▸ Description of the task: A complete answer includes every line below with the word "style".

(Stored data entries)
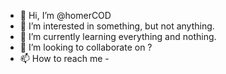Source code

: - 👋 Hi, I’m @homerCOD
- 👀 I’m interested in something, but not anything.
- 🌱 I’m currently learning everything and nothing.
- 💞️ I’m looking to collaborate on ?
- 📫 How to reach me -

<!---
homerCOD/homerCOD is a ✨ special ✨ repository because its `README.md` (this file) appears on your GitHub profile.
You can click the Preview link to take a look at your changes.
--->
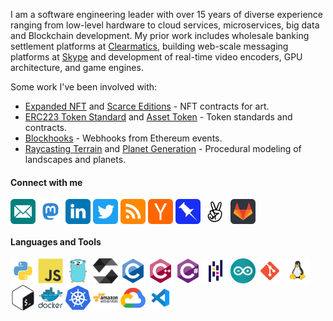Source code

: I am a software engineering leader with over 15 years of diverse experience ranging from low-level hardware to cloud services, microservices, big data and Blockchain development. My prior work includes wholesale banking settlement platforms at [Clearmatics](https://www.clearmatics.com/), building web-scale messaging platforms at [Skype](https://www.skype.com/) and development of real-time video encoders, GPU architecture, and game engines. 

Some work I've been involved with:
- [Expanded NFT](https://github.com/joinzien/expanded-nft) and [Scarce Editions](https://github.com/joinzien/scarce-editions) - NFT contracts for art.
- [ERC223 Token Standard](https://github.com/Dexaran/ERC223-token-standard) and [Asset Token](https://github.com/clearmatics/asset-token) - Token standards and contracts.
- [Blockhooks](https://github.com/EthereumWebhooks/blockhooks) - Webhooks from Ethereum events.
- [Raycasting Terrain](https://github.com/zoenolan/RaycastingFractalTerrain) and [Planet Generation](https://github.com/zoenolan/FractalPlanetGeneration) - Procedural modeling of landscapes and planets.

<h4 align="left">Connect with me</h3>
<p align="left">
<a href="mailto:hello@zoenolan.org" target="blank"><img align="center" src="images/connect/email.svg" alt="zoenolan" height="40" width="40" /></a>
<a href="https://mastodon.social/@zoenolan" target="blank"><img align="center" src="images/connect/mastodon.svg" alt="zoenolan@mastodon.social" height="40" width="40" /></a>
<a href="https://linkedin.com/in/zoenolan" target="blank"><img align="center" src="images/connect/linkedin.svg" alt="zoenolan" height="40" width="40" /></a> 
<a href="https://twitter.com/zoe_nolan" target="blank"><img align="center" src="images/connect/twitter.svg" alt="zoe_nolan" height="40" width="40" /></a>
<a href="http://zoenolan.org/feed/" target="blank"><img align="center" src="images/connect/rss.svg" alt="http://zoenolan.org/feed/" height="40" width="40" /></a>
<a href="https://news.ycombinator.com/user?id=zoenolan" target="blank"><img align="center" src="images/connect/hackernews.svg" alt="https://news.ycombinator.com/user?id=zoenolan" height="40" width="40" /></a>
<a href="https://pinboard.in/u:zoenolan" target="blank"><img align="center" src="images/connect/pinboard.svg" alt="https://pinboard.in/u:zoenolan" height="40" width="40" /></a>
<a href="https://angel.co/u/zoenolan" target="blank"><img align="center" src="images/connect/angellist.svg" alt="https://angel.co/u/zoenolan" height="40" width="40" /></a> 
<a href="https://gitlab.com/zoenolan" target="blank"><img align="center" src="images/connect/gitlab.svg" alt="https://gitlab.com/zoenolan" height="40" width="40" /></a> 
</p>

<h4 align="left">Languages and Tools</h4>
<p align="left">
<a href="https://www.python.org" target="_blank" rel="noreferrer"><img src="images/tools/python.svg" alt="python" width="40" height="40"/></a> 
<a href="https://developer.mozilla.org/en-US/docs/Web/JavaScript" target="_blank" rel="noreferrer"><img src="images/tools/javascript-original.svg" alt="JS" width="40" height="40"/></a> 
<a href="https://golang.org" target="_blank" rel="noreferrer"><img src="images/tools/go.svg" alt="go" width="40" height="40"/></a> 
<a href="https://soliditylang.org/" target="_blank" rel="noreferrer"><img src="images/tools/solidity.svg" alt="solidity" width="40" height="40"/></a> 
<a href="https://www.cprogramming.com/" target="_blank" rel="noreferrer"><img src="images/tools/c-original.svg" alt="C" width="40" height="40"/></a> 
<a href="https://isocpp.org/" target="_blank" rel="noreferrer"><img src="images/tools/cplusplus-original.svg" alt="C++" width="40" height="40"/></a> 
<a href="https://learn.microsoft.com/en-us/dotnet/csharp/" target="_blank" rel="noreferrer"><img src="images/tools/csharp-original.svg" alt="C#" width="40" height="40"/></a> 
<a href="https://pandas.pydata.org/" target="_blank" rel="noreferrer"><img src="images/tools/pandas.svg" alt="pandas" width="40" height="40"/></a>
<a href="https://www.arduino.cc/" target="_blank" rel="noreferrer"><img src="images/tools/arduino.svg" alt="arduino" width="40" height="40"/></a>    
<a href="https://git-scm.com/" target="_blank" rel="noreferrer"><img src="images/tools/git.svg" alt="git" width="40" height="40"/></a>
<a href="https://www.linux.org/" target="_blank" rel="noreferrer"><img src="images/tools/linux.svg" alt="linux" width="40" height="40"/></a>
<a href="https://www.gnu.org/software/bash/" target="_blank" rel="noreferrer"><img src="images/tools/bash.svg" alt="bash" width="40" height="40"/></a> 
<a href="https://www.docker.com/" target="_blank" rel="noreferrer"><img src="images/tools/docker.svg" alt="docker" width="40" height="40"/></a> 
<a href="https://kubernetes.io" target="_blank" rel="noreferrer"><img src="images/tools/kubernetes.svg" alt="kubernetes" width="40" height="40"/></a> 
<a href="https://aws.amazon.com" target="_blank" rel="noreferrer"><img src="images/tools/aws.svg" alt="aws" width="40" height="40"/></a>
<a href="https://cloud.google.com" target="_blank" rel="noreferrer"><img src="images/tools/gcp.svg" alt="gcp" width="40" height="40"/></a> 
<a href="https://code.visualstudio.com/" target="_blank" rel="noreferrer"><img src="images/tools/visualstudiocode.svg" alt="Visual Studio Code" width="40" height="40"/></a> 
</p>
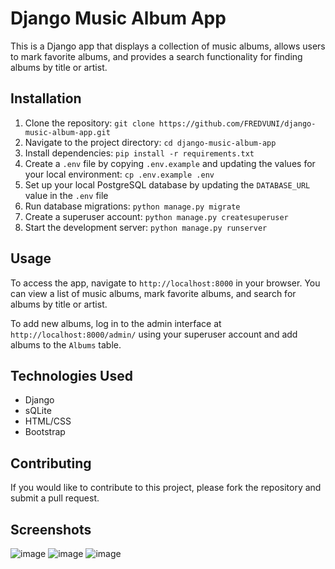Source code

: # Django Music Album App

This is a Django app that displays a collection of music albums, allows users to mark favorite albums, and provides a search functionality for finding albums by title or artist.

## Installation

1. Clone the repository: `git clone https://github.com/FREDVUNI/django-music-album-app.git`
2. Navigate to the project directory: `cd django-music-album-app`
3. Install dependencies: `pip install -r requirements.txt`
4. Create a `.env` file by copying `.env.example` and updating the values for your local environment: `cp .env.example .env`
5. Set up your local PostgreSQL database by updating the `DATABASE_URL` value in the `.env` file
6. Run database migrations: `python manage.py migrate`
7. Create a superuser account: `python manage.py createsuperuser`
8. Start the development server: `python manage.py runserver`

## Usage

To access the app, navigate to `http://localhost:8000` in your browser. You can view a list of music albums, mark favorite albums, and search for albums by title or artist.

To add new albums, log in to the admin interface at `http://localhost:8000/admin/` using your superuser account and add albums to the `Albums` table.

## Technologies Used

- Django
- sQLite
- HTML/CSS
- Bootstrap

## Contributing

If you would like to contribute to this project, please fork the repository and submit a pull request. 

## Screenshots

![image](https://github.com/user-attachments/assets/f08ad562-6830-4929-bc39-72b22e2f30d1)
![image](https://github.com/user-attachments/assets/187bfbf5-19a7-45cf-90ee-36784138d385)
![image](https://github.com/user-attachments/assets/cebcada1-a930-430e-a7f9-b1809a55919a)



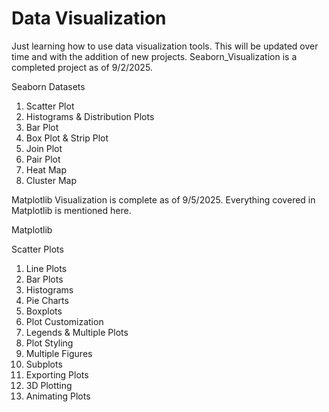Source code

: # Data Visualization
Just learning how to use data visualization tools. 
This will be updated over time and with the addition of new projects.
Seaborn_Visualization is a completed project as of 9/2/2025.

Seaborn Datasets
 1. Scatter Plot
 2. Histograms & Distribution Plots
 3. Bar Plot
 4. Box Plot & Strip Plot
 5. Join Plot
 6. Pair Plot
 7. Heat Map
 8. Cluster Map

Matplotlib Visualization is complete as of 9/5/2025.
Everything covered in Matplotlib is mentioned here.

Matplotlib

Scatter Plots
 1. Line Plots
 2. Bar Plots
 3. Histograms
 4. Pie Charts
 5. Boxplots
 6. Plot Customization
 7. Legends & Multiple Plots
 8. Plot Styling
 9. Multiple Figures
 10. Subplots
 11. Exporting Plots
 12. 3D Plotting
 13. Animating Plots

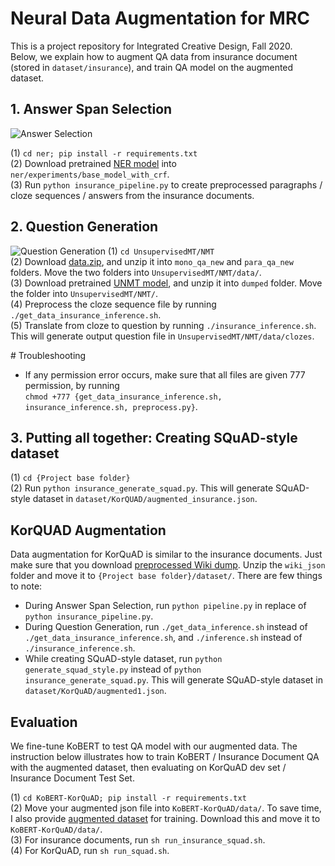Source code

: # Neural Data Augmentation for MRC

This is a project repository for Integrated Creative Design, Fall 2020.  
Below, we explain how to augment QA data from insurance document (stored in `dataset/insurance`), and train QA model on the augmented dataset.

## 1. Answer Span Selection
![Answer Selection](https://raw.githubusercontent.com/sharkmir1/integrated_creative_design/main/answer.png)

(1) `cd ner; pip install -r requirements.txt`  
(2) Download pretrained [NER model](https://drive.google.com/open?id=1FDLe3SUOVG7Xkh5mzstCWWTYZPtlOIK8) into `ner/experiments/base_model_with_crf`.  
(3) Run `python insurance_pipeline.py` to create preprocessed paragraphs / cloze sequences / answers from the insurance documents.

## 2. Question Generation
![Question Generation](https://raw.githubusercontent.com/sharkmir1/integrated_creative_design/main/translation.png)
(1) `cd UnsupervisedMT/NMT`  
(2) Download [data.zip](https://drive.google.com/file/d/1JNwb4tPGaoTrlERqL5WVDZ4V_vayYZZ3/view?usp=sharing), and unzip it into `mono_qa_new` and `para_qa_new` folders. Move the two folders into `UnsupervisedMT/NMT/data/`.  
(3) Download pretrained [UNMT model](https://drive.google.com/file/d/1q-OqeQj_2NR5C_0wysFn82egUVkP8-8J/view?usp=sharing), and unzip it into `dumped` folder. Move the folder into `UnsupervisedMT/NMT/`.  
(4) Preprocess the cloze sequence file by running `./get_data_insurance_inference.sh`.  
(5) Translate from cloze to question by running `./insurance_inference.sh`. This will generate output question file in `UnsupervisedMT/NMT/data/clozes`.

\# Troubleshooting
- If any permission error occurs, make sure that all files are given 777 permission, by running   
`chmod +777 {get_data_insurance_inference.sh, insurance_inference.sh, preprocess.py}`.

## 3. Putting all together: Creating SQuAD-style dataset
(1) `cd {Project base folder}`  
(2) Run `python insurance_generate_squad.py`. This will generate SQuAD-style dataset in `dataset/KorQUAD/augmented_insurance.json`.  


## KorQUAD Augmentation
Data augmentation for KorQuAD is similar to the insurance documents. Just make sure that you download [preprocessed Wiki dump](https://drive.google.com/file/d/1qFqZgkiWBfu-das511OkhgTru4M0T3QB/view?usp=sharing). Unzip the `wiki_json` folder and move it to `{Project base folder}/dataset/`. There are few things to note: 
- During Answer Span Selection, run `python pipeline.py` in replace of `python insurance_pipeline.py`.  
- During Question Generation, run `./get_data_inference.sh` instead of `./get_data_insurance_inference.sh`, and `./inference.sh` instead of `./insurance_inference.sh`.  
- While creating SQuAD-style dataset, run `python generate_squad_style.py` instead of `python insurance_generate_squad.py`. This will generate SQuAD-style dataset in `dataset/KorQuAD/augmented1.json`.


## Evaluation
We fine-tune KoBERT to test QA model with our augmented data. The instruction below illustrates how to train KoBERT / Insurance Document QA with the augmented dataset, then evaluating on KorQuAD dev set / Insurance Document Test Set.

(1) `cd KoBERT-KorQuAD; pip install -r requirements.txt`  
(2) Move your augmented json file into `KoBERT-KorQuAD/data/`. To save time, I also provide [augmented dataset](https://drive.google.com/file/d/1j5GqfEXNaeGECBMCcKSq8Tc1fsQs3O0J/view?usp=sharing) for training. Download this and move it to `KoBERT-KorQuAD/data/`.  
(3) For insurance documents, run `sh run_insurance_squad.sh`.  
(4) For KorQuAD, run `sh run_squad.sh`.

▸ Response to the task:
## 3. Putting all together: Creating SQuAD-style dataset
(2) Run `python insurance_generate_squad.py`. This will generate SQuAD-style dataset in `dataset/KorQUAD/augmented_insurance.json`.  
- While creating SQuAD-style dataset, run `python generate_squad_style.py` instead of `python insurance_generate_squad.py`. This will generate SQuAD-style dataset in `dataset/KorQuAD/augmented1.json`.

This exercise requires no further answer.